» **GOAL OF THE EXERCISE**
Each line in the data holding "https" should be listed.

[Data extracted from a collection]
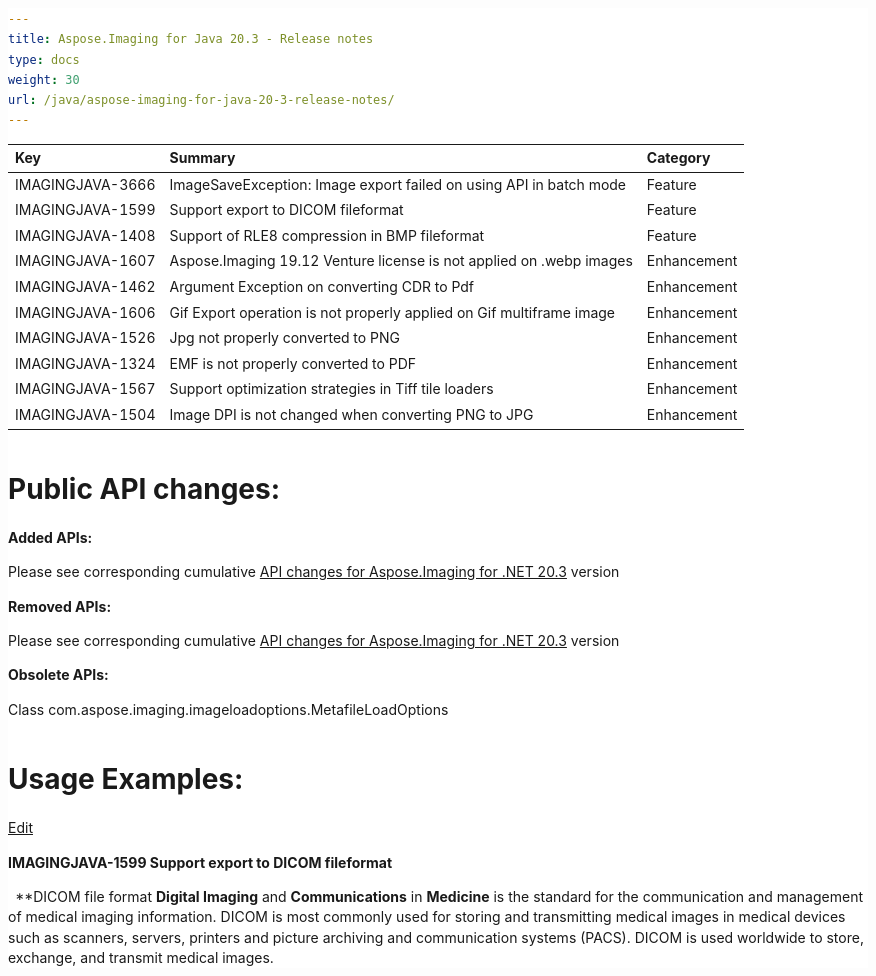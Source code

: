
 ```yaml
---
title: Aspose.Imaging for Java 20.3 - Release notes
type: docs
weight: 30
url: /java/aspose-imaging-for-java-20-3-release-notes/
---
```


|**Key**|**Summary**|**Category**|
| :- | :- | :- |
|IMAGINGJAVA-3666|ImageSaveException: Image export failed on using API in batch mode|Feature|
|IMAGINGJAVA-1599 |Support export to DICOM fileformat|Feature|
|IMAGINGJAVA-1408|Support of RLE8 compression in BMP fileformat|Feature|
|IMAGINGJAVA-1607 |Aspose.Imaging 19.12 Venture license is not applied on .webp images|Enhancement|
|IMAGINGJAVA-1462|Argument Exception on converting CDR to Pdf|Enhancement|
|IMAGINGJAVA-1606|Gif Export operation is not properly applied on Gif multiframe image|Enhancement|
|IMAGINGJAVA-1526|Jpg not properly converted to PNG|Enhancement|
|IMAGINGJAVA-1324|EMF is not properly converted to PDF|Enhancement|
|IMAGINGJAVA-1567|Support optimization strategies in Tiff tile loaders|Enhancement|
|IMAGINGJAVA-1504|Image DPI is not changed when converting PNG to JPG|Enhancement|
# **Public API changes:**
**Added APIs:**

Please see corresponding cumulative [API changes for Aspose.Imaging for .NET 20.3](https://docs.aspose.com/imaging/net/aspose-imaging-for-net-20-3-release-notes/) version

**Removed APIs:**

Please see corresponding cumulative [API changes for Aspose.Imaging for .NET 20.3](https://docs.aspose.com/imaging/net/aspose-imaging-for-net-20-3-release-notes/) version

**Obsolete APIs:**

Class com.aspose.imaging.imageloadoptions.MetafileLoadOptions
# **Usage Examples:**
[Edit](https://wiki.kharkov.dynabic.com/bin/edit/Support.Imaging/Release%20Notes/Aspose.Imaging/Aspose.Imaging%20for%20Java%20Release%20Notes/Aspose.Imaging%20for%20Java%2020.3%20-%20Mar%202020/Aspose.Imaging%20for%20Java%2018.9%20-%20Release%20notes/WebHome?section=3)

**IMAGINGJAVA-1599 Support export to DICOM fileformat**

` `**DICOM file format
**Digital Imaging** and **Communications** in **Medicine** is the standard for the communication and management of medical imaging information. DICOM is most commonly used for storing and transmitting medical images in medical devices such as scanners, servers, printers and picture archiving and communication systems (PACS). DICOM is used worldwide to store, exchange, and transmit medical images.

» **RESULT OF THIS TASK**
Please see corresponding cumulative [API changes for Aspose.Imaging for .NET 20.3](https://docs.aspose.com/imaging/net/aspose-imaging-for-net-20-3-release-notes/) version
Please see corresponding cumulative [API changes for Aspose.Imaging for .NET 20.3](https://docs.aspose.com/imaging/net/aspose-imaging-for-net-20-3-release-notes/) version
[Edit](https://wiki.kharkov.dynabic.com/bin/edit/Support.Imaging/Release%20Notes/Aspose.Imaging/Aspose.Imaging%20for%20Java%20Release%20Notes/Aspose.Imaging%20for%20Java%2020.3%20-%20Mar%202020/Aspose.Imaging%20for%20Java%2018.9%20-%20Release%20notes/WebHome?section=3)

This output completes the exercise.